Dataset entries
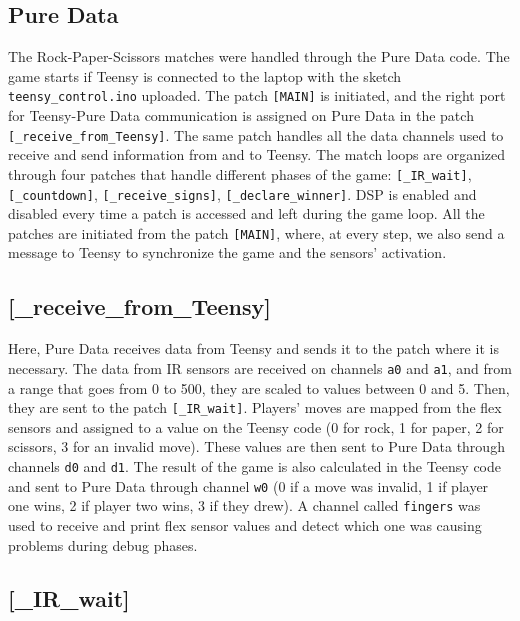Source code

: \documentclass[11pt,a4paper]{report}
\begin{document}
\subsection*{Pure Data}

The Rock-Paper-Scissors matches were handled through the Pure Data code. The game starts if Teensy is connected to the laptop with the sketch \texttt{teensy\_control.ino} uploaded. The patch \texttt{[MAIN]} is initiated, and the right port for Teensy-Pure Data communication is assigned on Pure Data in the patch \texttt{[\_receive\_from\_Teensy]}. The same patch handles all the data channels used to receive and send information from and to Teensy. The match loops are organized through four patches that handle different phases of the game: \texttt{[\_IR\_wait]}, \texttt{[\_countdown]}, \texttt{[\_receive\_signs]}, \texttt{[\_declare\_winner]}. DSP is enabled and disabled every time a patch is accessed and left during the game loop. All the patches are initiated from the patch \texttt{[MAIN]}, where, at every step, we also send a message to Teensy to synchronize the game and the sensors' activation.

\subsection*{\textbf{[\_receive\_from\_Teensy]}}

Here, Pure Data receives data from Teensy and sends it to the patch where it is necessary. The data from IR sensors are received on channels \texttt{a0} and \texttt{a1}, and from a range that goes from 0 to 500, they are scaled to values between 0 and 5. Then, they are sent to the patch \texttt{[\_IR\_wait]}. Players' moves are mapped from the flex sensors and assigned to a value on the Teensy code (0 for rock, 1 for paper, 2 for scissors, 3 for an invalid move). These values are then sent to Pure Data through channels \texttt{d0} and \texttt{d1}. The result of the game is also calculated in the Teensy code and sent to Pure Data through channel \texttt{w0} (0 if a move was invalid, 1 if player one wins, 2 if player two wins, 3 if they drew). A channel called \texttt{fingers} was used to receive and print flex sensor values and detect which one was causing problems during debug phases.
\subsection*{\textbf{[\_IR\_wait]}}
\end{document}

**WHAT IS REQUIRED:**
Would you output all of the entries above exactly, keeping the pictures out?

**TASK SOLUTION:**
Source code

: \documentclass[11pt,a4paper]{report}
\begin{document}
\subsection*{Pure Data}

The Rock-Paper-Scissors matches were handled through the Pure Data code. The game starts if Teensy is connected to the laptop with the sketch \texttt{teensy\_control.ino} uploaded. The patch \texttt{[MAIN]} is initiated, and the right port for Teensy-Pure Data communication is assigned on Pure Data in the patch \texttt{[\_receive\_from\_Teensy]}. The same patch handles all the data channels used to receive and send information from and to Teensy. The match loops are organized through four patches that handle different phases of the game: \texttt{[\_IR\_wait]}, \texttt{[\_countdown]}, \texttt{[\_receive\_signs]}, \texttt{[\_declare\_winner]}. DSP is enabled and disabled every time a patch is accessed and left during the game loop. All the patches are initiated from the patch \texttt{[MAIN]}, where, at every step, we also send a message to Teensy to synchronize the game and the sensors' activation.

\subsection*{\textbf{[\_receive\_from\_Teensy]}}

Here, Pure Data receives data from Teensy and sends it to the patch where it is necessary. The data from IR sensors are received on channels \texttt{a0} and \texttt{a1}, and from a range that goes from 0 to 500, they are scaled to values between 0 and 5. Then, they are sent to the patch \texttt{[\_IR\_wait]}. Players' moves are mapped from the flex sensors and assigned to a value on the Teensy code (0 for rock, 1 for paper, 2 for scissors, 3 for an invalid move). These values are then sent to Pure Data through channels \texttt{d0} and \texttt{d1}. The result of the game is also calculated in the Teensy code and sent to Pure Data through channel \texttt{w0} (0 if a move was invalid, 1 if player one wins, 2 if player two wins, 3 if they drew). A channel called \texttt{fingers} was used to receive and print flex sensor values and detect which one was causing problems during debug phases.
\subsection*{\textbf{[\_IR\_wait]}}
\end{document}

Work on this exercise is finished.